Match the word "grafeno". Return each line of the data below where it appears.
____________
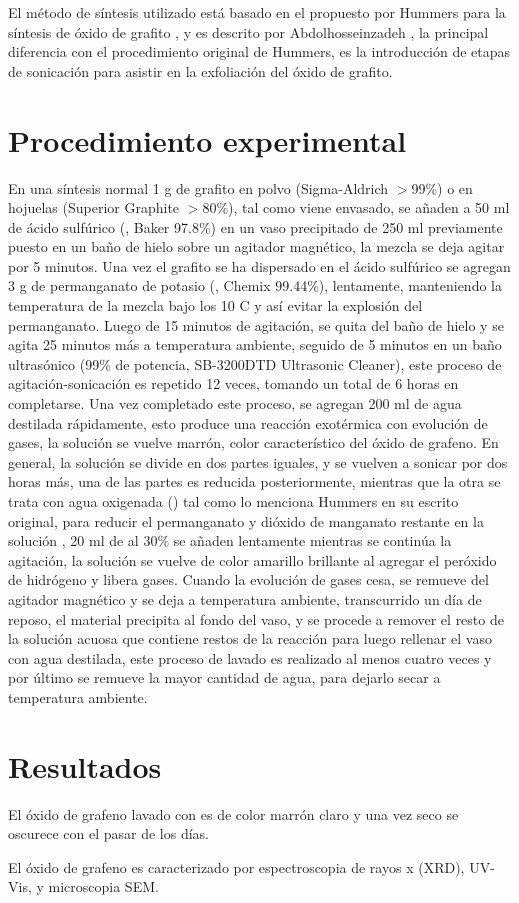 El método de síntesis utilizado está basado en el propuesto por Hummers para la síntesis de óxido de grafito \citep{Hummers1958}, y es descrito por Abdolhosseinzadeh \citep{Abdolhosseinzadeh2015}, la principal diferencia con el procedimiento original de Hummers, es la introducción de etapas de sonicación para asistir en la exfoliación del óxido de grafito.

\section{Procedimiento experimental}
En una síntesis normal 1 g de grafito en polvo (Sigma-Aldrich $>$99\%) o en hojuelas (Superior Graphite $>$80\%), tal como viene envasado, se añaden a 50 ml de ácido sulfúrico (, Baker 97.8\%) en un vaso precipitado de 250 ml previamente puesto en un baño de hielo sobre un agitador magnético, la mezcla se deja agitar por 5 minutos. Una vez el grafito se ha dispersado en el ácido sulfúrico se agregan 3 g de permanganato de potasio (, Chemix 99.44\%), lentamente, manteniendo la temperatura de la mezcla bajo los 10 C y así evitar la explosión del permanganato. Luego de 15 minutos de agitación, se quita del baño de hielo y se agita 25 minutos más a temperatura ambiente, seguido de 5 minutos en un baño ultrasónico (99\% de potencia, SB-3200DTD Ultrasonic Cleaner), este proceso de agitación-sonicación es repetido 12 veces, tomando un total de 6 horas en completarse. Una vez completado este proceso, se agregan 200 ml de agua destilada rápidamente, esto produce una reacción exotérmica con evolución de gases, la solución se vuelve marrón, color característico del óxido de grafeno. En general, la solución se divide en dos partes iguales, y se vuelven a sonicar por dos horas más, una de las partes es reducida posteriormente, mientras que la otra se trata con agua oxigenada () tal como lo menciona Hummers en su escrito original, para reducir el permanganato y dióxido de manganato restante en la solución \citep{Hummers1958}, 20 ml de  al 30\% se añaden lentamente mientras se continúa la  agitación, la solución se vuelve de color amarillo brillante al agregar el peróxido de hidrógeno y libera gases. Cuando la evolución de gases cesa, se remueve del agitador magnético y se deja a temperatura ambiente, transcurrido un día de reposo, el material precipita al fondo del vaso, y se procede a remover el resto de la solución acuosa que contiene restos de la reacción para luego rellenar el vaso con agua destilada, este proceso de lavado es realizado al menos cuatro veces y por último se remueve la mayor cantidad de agua, para dejarlo secar a temperatura ambiente.

\section{Resultados}

El óxido de grafeno lavado con  es de color marrón claro y una vez seco se oscurece con el pasar de los días.


El óxido de grafeno es caracterizado por espectroscopia de rayos x (XRD), UV-Vis, y microscopia SEM.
____________
◆ RESULT:
En una síntesis normal 1 g de grafito en polvo (Sigma-Aldrich $>$99\%) o en hojuelas (Superior Graphite $>$80\%), tal como viene envasado, se añaden a 50 ml de ácido sulfúrico (, Baker 97.8\%) en un vaso precipitado de 250 ml previamente puesto en un baño de hielo sobre un agitador magnético, la mezcla se deja agitar por 5 minutos. Una vez el grafito se ha dispersado en el ácido sulfúrico se agregan 3 g de permanganato de potasio (, Chemix 99.44\%), lentamente, manteniendo la temperatura de la mezcla bajo los 10 C y así evitar la explosión del permanganato. Luego de 15 minutos de agitación, se quita del baño de hielo y se agita 25 minutos más a temperatura ambiente, seguido de 5 minutos en un baño ultrasónico (99\% de potencia, SB-3200DTD Ultrasonic Cleaner), este proceso de agitación-sonicación es repetido 12 veces, tomando un total de 6 horas en completarse. Una vez completado este proceso, se agregan 200 ml de agua destilada rápidamente, esto produce una reacción exotérmica con evolución de gases, la solución se vuelve marrón, color característico del óxido de grafeno. En general, la solución se divide en dos partes iguales, y se vuelven a sonicar por dos horas más, una de las partes es reducida posteriormente, mientras que la otra se trata con agua oxigenada () tal como lo menciona Hummers en su escrito original, para reducir el permanganato y dióxido de manganato restante en la solución \citep{Hummers1958}, 20 ml de  al 30\% se añaden lentamente mientras se continúa la  agitación, la solución se vuelve de color amarillo brillante al agregar el peróxido de hidrógeno y libera gases. Cuando la evolución de gases cesa, se remueve del agitador magnético y se deja a temperatura ambiente, transcurrido un día de reposo, el material precipita al fondo del vaso, y se procede a remover el resto de la solución acuosa que contiene restos de la reacción para luego rellenar el vaso con agua destilada, este proceso de lavado es realizado al menos cuatro veces y por último se remueve la mayor cantidad de agua, para dejarlo secar a temperatura ambiente.
El óxido de grafeno lavado con  es de color marrón claro y una vez seco se oscurece con el pasar de los días.
El óxido de grafeno es caracterizado por espectroscopia de rayos x (XRD), UV-Vis, y microscopia SEM.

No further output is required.